The hackathon had three tracks:

  • Cerebras Track: Best use of Cerebras API ($5,000 + Interview Opportunity)
  • Meta Track: Best use of Llama models ($5,000 + Coffee Chat with Engineers)
  • Docker Track: Most creative use of Docker MCP Gateway ($5,000)

I had three days to build something that could compete with the other 250+ submissions.

The Idea: SRE Sentinel

As someone who has worked with containerized applications, I know how painful it can be when things go wrong at 3 AM. Servers crash, databases refuse to connect, memory leaks bring down entire services. You have to wake up, dig through logs, figure out what went wrong, and manually fix it.

What if we could automate all of that?

SRE Sentinel is an AI-powered monitoring and self-healing system that:

  • Monitors Docker containers in real-time
  • Detects anomalies using AI
  • Analyzes root causes automatically
  • Fixes problems without human intervention
  • Explains what happened in simple terms

I used all three hackathon sponsors' technologies:

  • Cerebras for lightning-fast anomaly detection (1,800+ tokens per second)
  • Meta's Llama 4 Scout for deep root cause analysis
  • Docker MCP Gateway for secure, automated container operations

SRE Sentinel Architecture

Building in Three Days

Day 1: Core Monitoring System

I built the monitoring foundation using Python:

  • Connected to Docker and watched containers in real-time
  • Streamed logs and collected metrics
  • Used Docker events API to discover new containers automatically

The key innovation was using Cerebras AI for anomaly detection. Most systems use slow, rule-based approaches. Cerebras processes AI models at incredible speeds - analyzing hundreds of log lines in under a second.

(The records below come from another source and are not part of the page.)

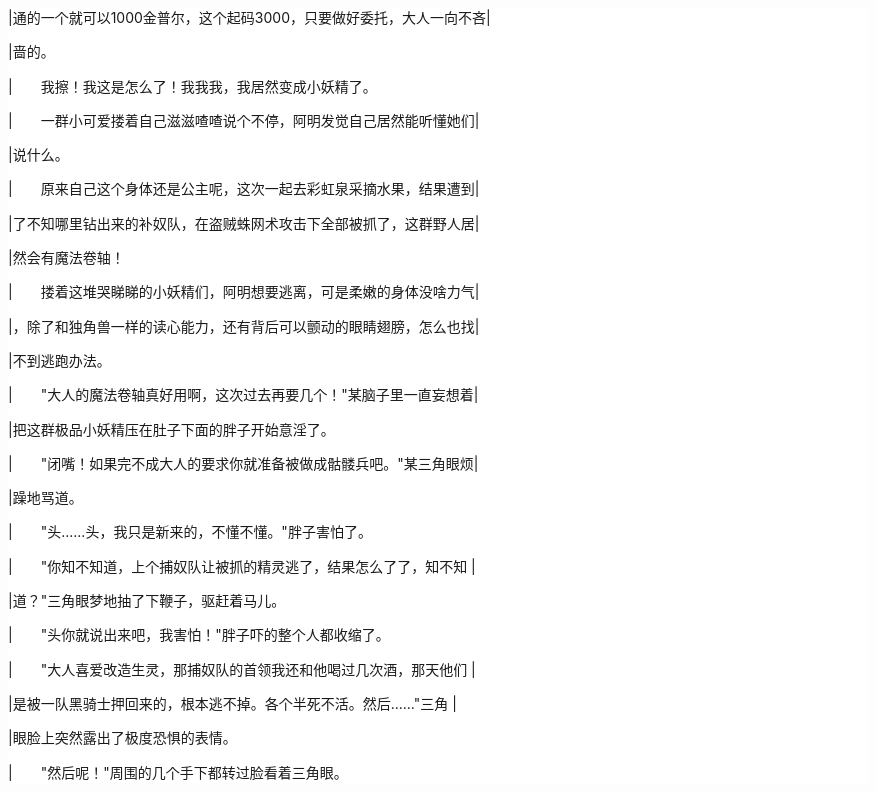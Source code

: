 |通的一个就可以1000金普尔，这个起码3000，只要做好委托，大人一向不吝|

|啬的。

|　　我擦！我这是怎么了！我我我，我居然变成小妖精了。

|　　一群小可爱搂着自己滋滋喳喳说个不停，阿明发觉自己居然能听懂她们|

|说什么。

|　　原来自己这个身体还是公主呢，这次一起去彩虹泉采摘水果，结果遭到|

|了不知哪里钻出来的补奴队，在盗贼蛛网术攻击下全部被抓了，这群野人居|

|然会有魔法卷轴！

|　　搂着这堆哭睇睇的小妖精们，阿明想要逃离，可是柔嫩的身体没啥力气|

|，除了和独角兽一样的读心能力，还有背后可以颤动的眼睛翅膀，怎么也找|

|不到逃跑办法。

|　　"大人的魔法卷轴真好用啊，这次过去再要几个！"某脑子里一直妄想着|

|把这群极品小妖精压在肚子下面的胖子开始意淫了。

|　　"闭嘴！如果完不成大人的要求你就准备被做成骷髅兵吧。"某三角眼烦|

|躁地骂道。

|　　"头......头，我只是新来的，不懂不懂。"胖子害怕了。

|　　"你知不知道，上个捕奴队让被抓的精灵逃了，结果怎么了了，知不知 |

|道？"三角眼梦地抽了下鞭子，驱赶着马儿。

|　　"头你就说出来吧，我害怕！"胖子吓的整个人都收缩了。

|　　"大人喜爱改造生灵，那捕奴队的首领我还和他喝过几次酒，那天他们 |

|是被一队黑骑士押回来的，根本逃不掉。各个半死不活。然后......"三角 |

|眼脸上突然露出了极度恐惧的表情。

|　　"然后呢！"周围的几个手下都转过脸看着三角眼。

# AI-powered anomaly detection
anomaly = self.cerebras.detect_anomaly(
    log_chunk=recent_logs,
    service_name=service_name,
    context=container_stats
)

AI Log Analysis

Day 2: MCP Gateway Integration

Docker's Model Context Protocol (MCP) Gateway is a new technology that lets AI systems securely control Docker containers. Instead of giving AI direct server access, the MCP Gateway acts as a secure intermediary.

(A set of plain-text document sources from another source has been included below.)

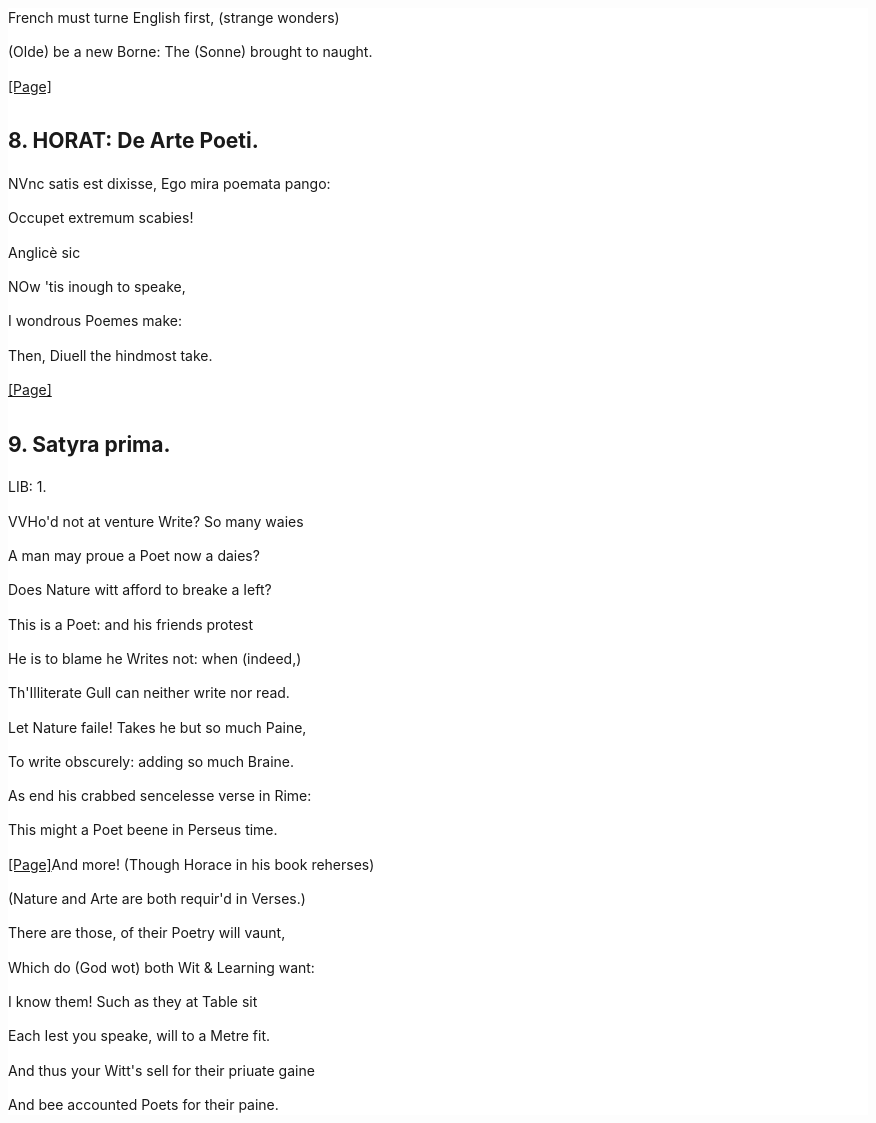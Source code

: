 French must turne English first, (strange wonders)

(Olde) be a new Borne: The (Sonne) brought to naught.

[[Page]](http://eebo.chadwyck.com/downloadtiff?vid=17335&page=11)

## 8\. HORAT: De Arte Poeti.

NVnc satis est dixisse, Ego mira poemata pango:

Occupet extremum scabies!

Anglicè sic

NOw 'tis inough to speake,

I wondrous Poemes make:

Then, Diuell the hindmost take.

[[Page]](http://eebo.chadwyck.com/downloadtiff?vid=17335&page=11)

## 9\. Satyra prima.

LIB: 1.

VVHo'd not at venture Write? So many waies

A man may proue a Poet now a daies?

Does Nature witt afford to breake a Ieft?

This is a Poet: and his friends protest

He is to blame he Writes not: when (indeed,)

Th'Illiterate Gull can neither write nor read.

Let Nature faile! Takes he but so much Paine,

To write obscurely: adding so much Braine.

As end his crabbed sencelesse verse in Rime:

This might a Poet beene in Perseus time.

[[Page]](http://eebo.chadwyck.com/downloadtiff?vid=17335&page=12)And more!
(Though Horace in his book reherses)

(Nature and Arte are both requir'd in Verses.)

There are those, of their Poetry will vaunt,

Which do (God wot) both Wit & Learning want:

I know them! Such as they at Table sit

Each Iest you speake, will to a Metre fit.

And thus your Witt's sell for their priuate gaine

And bee accounted Poets for their paine.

Here's how the MCP architecture works:

┌─────────────────┐     ┌─────────────────┐     ┌─────────────────┐     ┌─────────────────┐
│  SRE Sentinel   │────▶│  MCP Gateway    │────▶│  MCP Servers    │────▶│  Docker Socket  │
│  (Python Brain) │     │  (Coordinator)  │     │  (Node.js)      │     │  /var/run/...   │
└─────────────────┘     └─────────────────┘     └─────────────────┘     └─────────────────┘
                                                                                    │
                                                                                    ▼
                                                                           ┌─────────────────┐
                                                                           │ Docker Daemon   │
                                                                           │ Controls:       │
                                                                           │ - demo-api      │
                                                                           │ - demo-postgres │
                                                                           └─────────────────┘

The Flow:

  1. SRE Sentinel (Python AI) detects an issue → sends request to MCP Gateway
  2. MCP Gateway validates and routes request to appropriate MCP Server
  3. MCP Server executes Docker commands via Docker Socket
  4. Docker Daemon performs the actual container operation
  5. Response flows back through the chain

I built two custom MCP servers:

  1. Docker Control Server: Restart containers, check health status, update resource limits, execute diagnostic commands

  2. Config Patcher Server: Update environment variables and patch container settings

The key security feature: The AI never touches Docker directly. Everything goes through the secure MCP Gateway with full audit trails. MCP servers control Docker itself, not the application containers directly.

MCP Gateway Security

Day 3: Root Cause Analysis

When SRE Sentinel detects a critical problem, it:

  1. Gathers comprehensive context (logs, configurations, metrics, environment variables)
  2. Sends everything to Meta's Llama 4 Scout for deep analysis
  3. Gets back detailed root cause analysis with suggested fixes
  4. Executes fixes through the MCP Gateway
  5. Verifies the system is healthy
  6. Generates a human-friendly explanation

Llama 4 Scout's large context window means it can analyze thousands of log lines, understand your entire system configuration, and make intelligent decisions.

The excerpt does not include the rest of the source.